These are the instructions on preparing pumpkin referenced in the recipes on this site. The instructions are for chunked, cooked, and pureed/mashed pumpkin, so just follow the directions to the stage you want. There are different ways to cook pumpkin, this is merely mine. Some people bake the whole or halved pumpkin and scoop the flesh out, but I prefer the boiling method. One small cooking pumpkin will yield something around 3 cups of puree, but that can vary greatly depending on how thick the layer of flesh is.
Choose your pumpkin(s). You'll need a good cutting board, a solid knife for cutting it, a chopping knife, a thin filet-type knife, and a vegetable peeler.Cooked
Split the pumpkin with the heavy knife (mine is a bread knife of one-piece construction.)
Use the heavy knife to split the halves into wedges, discarding the stem.
Use the thin knife to slice just the pulpy part off of the flesh.
Now use the vegetable peeler to remove the rind. Rinse the wedges and cutting board off at this time.
Cut the wedges into chunks less than 2" with the chopping knife.
Bring water to a boil in a large pot; add a bit of salt. Boil chunks in water until they are fork-tender. I experience some boil-over doing this (it gets all foamy), so I bought a "pot minder," which is a small ceramic disc you just chuck into the pot.

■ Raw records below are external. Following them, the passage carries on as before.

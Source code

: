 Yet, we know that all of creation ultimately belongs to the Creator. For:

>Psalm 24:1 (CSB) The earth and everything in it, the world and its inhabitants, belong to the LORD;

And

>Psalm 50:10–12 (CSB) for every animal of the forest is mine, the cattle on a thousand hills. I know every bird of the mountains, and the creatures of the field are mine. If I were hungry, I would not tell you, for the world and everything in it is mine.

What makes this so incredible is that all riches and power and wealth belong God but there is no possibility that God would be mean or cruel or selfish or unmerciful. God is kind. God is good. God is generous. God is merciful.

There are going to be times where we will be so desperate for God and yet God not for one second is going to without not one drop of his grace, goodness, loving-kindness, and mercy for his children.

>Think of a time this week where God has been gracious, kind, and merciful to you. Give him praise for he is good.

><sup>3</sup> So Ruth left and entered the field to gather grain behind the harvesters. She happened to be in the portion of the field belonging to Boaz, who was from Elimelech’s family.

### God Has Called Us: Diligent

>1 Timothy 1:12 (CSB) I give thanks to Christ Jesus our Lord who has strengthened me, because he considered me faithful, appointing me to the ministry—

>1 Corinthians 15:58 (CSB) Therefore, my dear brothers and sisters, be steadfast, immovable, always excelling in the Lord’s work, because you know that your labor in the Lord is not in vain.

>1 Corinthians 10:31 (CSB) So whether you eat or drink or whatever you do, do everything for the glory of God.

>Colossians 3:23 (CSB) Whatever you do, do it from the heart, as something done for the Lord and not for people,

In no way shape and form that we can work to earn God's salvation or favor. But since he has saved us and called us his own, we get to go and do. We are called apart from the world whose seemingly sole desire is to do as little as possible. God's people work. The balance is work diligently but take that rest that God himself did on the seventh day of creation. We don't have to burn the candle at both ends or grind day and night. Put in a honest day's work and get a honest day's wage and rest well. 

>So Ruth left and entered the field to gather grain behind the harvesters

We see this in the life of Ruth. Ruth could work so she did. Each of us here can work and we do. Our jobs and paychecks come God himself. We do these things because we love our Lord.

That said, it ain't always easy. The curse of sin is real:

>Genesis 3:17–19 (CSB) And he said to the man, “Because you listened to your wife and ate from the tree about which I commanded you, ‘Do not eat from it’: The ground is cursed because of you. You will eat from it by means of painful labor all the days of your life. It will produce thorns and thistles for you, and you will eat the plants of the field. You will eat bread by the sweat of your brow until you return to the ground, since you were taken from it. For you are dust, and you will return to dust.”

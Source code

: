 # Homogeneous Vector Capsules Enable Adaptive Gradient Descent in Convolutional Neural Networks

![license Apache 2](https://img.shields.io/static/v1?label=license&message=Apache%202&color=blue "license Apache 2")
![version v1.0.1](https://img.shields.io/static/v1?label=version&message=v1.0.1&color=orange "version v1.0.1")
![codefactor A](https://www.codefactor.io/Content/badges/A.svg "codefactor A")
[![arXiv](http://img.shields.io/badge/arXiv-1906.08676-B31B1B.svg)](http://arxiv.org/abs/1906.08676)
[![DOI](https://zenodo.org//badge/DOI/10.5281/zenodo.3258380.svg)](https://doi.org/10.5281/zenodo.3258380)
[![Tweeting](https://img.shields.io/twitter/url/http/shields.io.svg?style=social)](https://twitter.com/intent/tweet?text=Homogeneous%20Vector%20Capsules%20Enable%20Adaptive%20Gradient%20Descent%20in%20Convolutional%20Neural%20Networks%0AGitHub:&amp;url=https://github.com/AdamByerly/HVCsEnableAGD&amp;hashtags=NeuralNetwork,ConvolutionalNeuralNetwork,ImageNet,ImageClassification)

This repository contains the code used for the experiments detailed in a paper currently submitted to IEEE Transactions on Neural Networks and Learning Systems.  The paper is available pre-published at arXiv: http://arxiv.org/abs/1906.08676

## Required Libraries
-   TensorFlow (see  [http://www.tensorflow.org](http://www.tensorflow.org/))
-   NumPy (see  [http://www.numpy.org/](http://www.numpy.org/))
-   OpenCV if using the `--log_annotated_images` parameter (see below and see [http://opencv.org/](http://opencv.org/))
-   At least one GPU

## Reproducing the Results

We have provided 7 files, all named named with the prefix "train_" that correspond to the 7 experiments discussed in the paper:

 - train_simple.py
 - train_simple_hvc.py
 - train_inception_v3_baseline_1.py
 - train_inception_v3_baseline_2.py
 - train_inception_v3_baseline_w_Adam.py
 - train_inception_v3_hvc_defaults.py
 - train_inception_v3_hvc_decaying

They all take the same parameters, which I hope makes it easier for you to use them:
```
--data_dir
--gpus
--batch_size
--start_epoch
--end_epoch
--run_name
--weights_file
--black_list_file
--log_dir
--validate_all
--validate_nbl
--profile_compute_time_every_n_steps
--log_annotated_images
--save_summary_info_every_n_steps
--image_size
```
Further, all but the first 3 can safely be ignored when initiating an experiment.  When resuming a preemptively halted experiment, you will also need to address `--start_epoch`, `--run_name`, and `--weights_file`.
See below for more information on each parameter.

Then mash into a puree; I use a mixing wand by Braun. You can use a potato masher but you really do want to be sure this puree is smooth (after all, it is called puree) so you should probably use some kind of food processer. You can use a ricer but I bought one and I dunno, I just don't care for it.

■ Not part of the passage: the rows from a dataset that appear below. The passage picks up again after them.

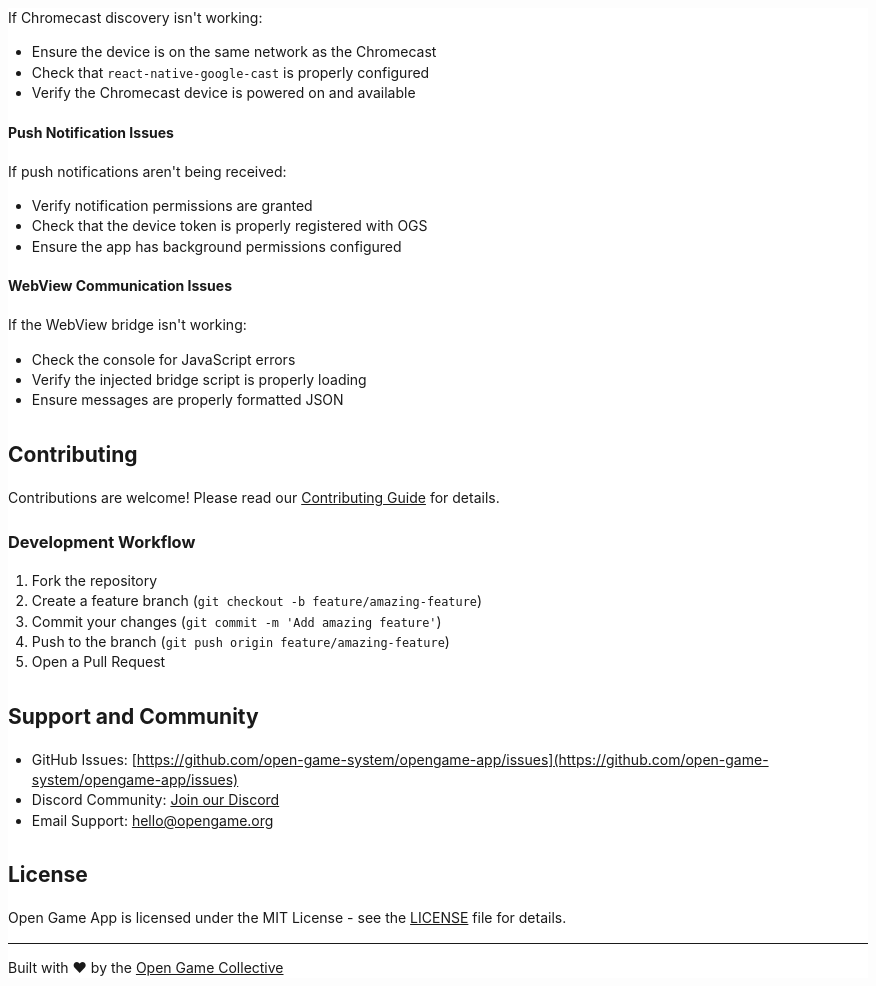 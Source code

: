 If Chromecast discovery isn't working:

- Ensure the device is on the same network as the Chromecast
- Check that `react-native-google-cast` is properly configured
- Verify the Chromecast device is powered on and available

#### Push Notification Issues

If push notifications aren't being received:

- Verify notification permissions are granted
- Check that the device token is properly registered with OGS
- Ensure the app has background permissions configured

#### WebView Communication Issues

If the WebView bridge isn't working:

- Check the console for JavaScript errors
- Verify the injected bridge script is properly loading
- Ensure messages are properly formatted JSON

## Contributing

Contributions are welcome! Please read our [Contributing Guide](CONTRIBUTING.md) for details.

### Development Workflow

1. Fork the repository
2. Create a feature branch (`git checkout -b feature/amazing-feature`)
3. Commit your changes (`git commit -m 'Add amazing feature'`)
4. Push to the branch (`git push origin feature/amazing-feature`)
5. Open a Pull Request

## Support and Community

- GitHub Issues: [https://github.com/open-game-system/opengame-app/issues](https://github.com/open-game-system/opengame-app/issues)
- Discord Community: [Join our Discord](https://discord.gg/n8TWakM7k8)
- Email Support: [hello@opengame.org](mailto:hello@opengame.org)

## License

Open Game App is licensed under the MIT License - see the [LICENSE](LICENSE) file for details.

---

Built with ❤️ by the [Open Game Collective](https://opengame.org/collective) 
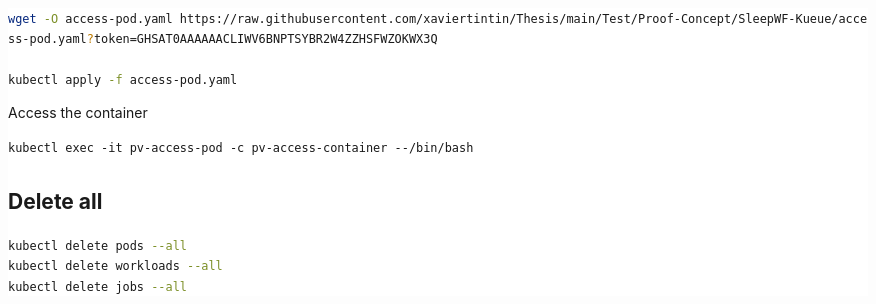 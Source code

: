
 ```bash
wget -O access-pod.yaml https://raw.githubusercontent.com/xaviertintin/Thesis/main/Test/Proof-Concept/SleepWF-Kueue/access-pod.yaml?token=GHSAT0AAAAAACLIWV6BNPTSYBR2W4ZZHSFWZOKWX3Q

kubectl apply -f access-pod.yaml 
```

Access the container

```
kubectl exec -it pv-access-pod -c pv-access-container --/bin/bash
```

## Delete all

```bash
kubectl delete pods --all
kubectl delete workloads --all
kubectl delete jobs --all
```
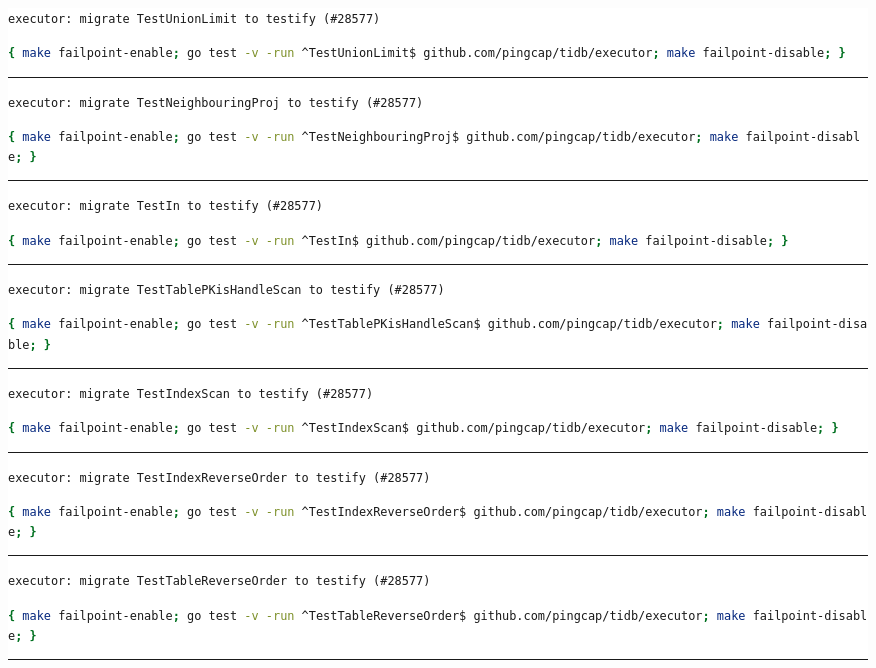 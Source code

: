`executor: migrate TestUnionLimit to testify (#28577)`

```bash
{ make failpoint-enable; go test -v -run ^TestUnionLimit$ github.com/pingcap/tidb/executor; make failpoint-disable; }
```

---

`executor: migrate TestNeighbouringProj to testify (#28577)`

```bash
{ make failpoint-enable; go test -v -run ^TestNeighbouringProj$ github.com/pingcap/tidb/executor; make failpoint-disable; }
```

---

`executor: migrate TestIn to testify (#28577)`

```bash
{ make failpoint-enable; go test -v -run ^TestIn$ github.com/pingcap/tidb/executor; make failpoint-disable; }
```

---

`executor: migrate TestTablePKisHandleScan to testify (#28577)`

```bash
{ make failpoint-enable; go test -v -run ^TestTablePKisHandleScan$ github.com/pingcap/tidb/executor; make failpoint-disable; }
```

---

`executor: migrate TestIndexScan to testify (#28577)`

```bash
{ make failpoint-enable; go test -v -run ^TestIndexScan$ github.com/pingcap/tidb/executor; make failpoint-disable; }
```

---

`executor: migrate TestIndexReverseOrder to testify (#28577)`

```bash
{ make failpoint-enable; go test -v -run ^TestIndexReverseOrder$ github.com/pingcap/tidb/executor; make failpoint-disable; }
```

---

`executor: migrate TestTableReverseOrder to testify (#28577)`

```bash
{ make failpoint-enable; go test -v -run ^TestTableReverseOrder$ github.com/pingcap/tidb/executor; make failpoint-disable; }
```

---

Thing is with pumpkin, you need to remove absolutely as much water as possible. Best way is to put the puree in a cheese-cloth-lined colander over a bowl and stick the whole thing in the fridge for an hour or more.

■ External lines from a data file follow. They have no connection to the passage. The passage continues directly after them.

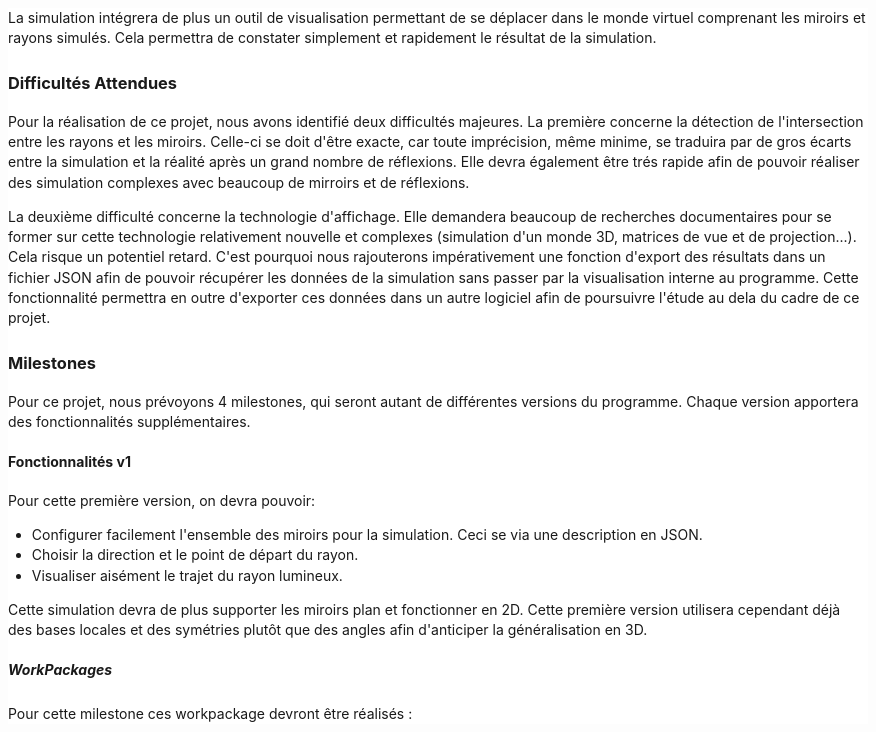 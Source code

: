 La simulation intégrera de plus un outil de visualisation permettant de se déplacer dans le monde virtuel comprenant les
miroirs et rayons simulés. Cela permettra de constater simplement et rapidement le résultat de la simulation.

### Difficultés Attendues

Pour la réalisation de ce projet, nous avons identifié deux difficultés majeures. La première concerne la détection de
l'intersection entre les rayons et les miroirs. Celle-ci se doit d'être exacte, car toute imprécision, même minime, se
traduira par de gros écarts entre la simulation et la réalité après un grand nombre de réflexions.
Elle devra également être trés rapide afin de pouvoir réaliser des simulation complexes avec beaucoup de mirroirs et de
réflexions.

La deuxième difficulté concerne la technologie d'affichage. Elle demandera beaucoup de recherches documentaires pour se
former sur cette technologie relativement nouvelle et complexes (simulation d'un monde 3D, matrices de vue et de
projection...).
Cela risque un potentiel retard. C'est pourquoi nous rajouterons impérativement une fonction d'export des résultats dans
un fichier JSON afin de pouvoir récupérer les données de la simulation sans passer par la visualisation interne au
programme.
Cette fonctionnalité permettra en outre d'exporter ces données dans un autre logiciel afin de poursuivre l'étude au dela
du cadre de ce projet.

### Milestones

Pour ce projet, nous prévoyons 4 milestones, qui seront autant de différentes versions du programme. Chaque version
apportera des fonctionnalités supplémentaires.

#### Fonctionnalités v1

Pour cette première version, on devra pouvoir:

- Configurer facilement l'ensemble des miroirs pour la simulation. Ceci se via une description en JSON.
- Choisir la direction et le point de départ du rayon.
- Visualiser aisément le trajet du rayon lumineux.

Cette simulation devra de plus supporter les miroirs plan et fonctionner en 2D.
Cette première version utilisera cependant déjà des bases locales et des symétries plutôt que des angles afin
d'anticiper la généralisation en 3D.

##### WorkPackages

Pour cette milestone ces workpackage devront être réalisés :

Now, as is, this mashed, cooked pumpkin can be frozen, and will keep for a year or so. I suggest pre-measuring the puree into about one-and-a-half cup increments (this actually translates to one cup later on, because there will be more water you can drain off once you defrost it) and freezing it in freezer-safe ziplock bags. (If you do not pre-measure you will be sorry, as the stuff freezes into a material somewhat harder than cement.) Or you can can it, as described elsewhere on my site.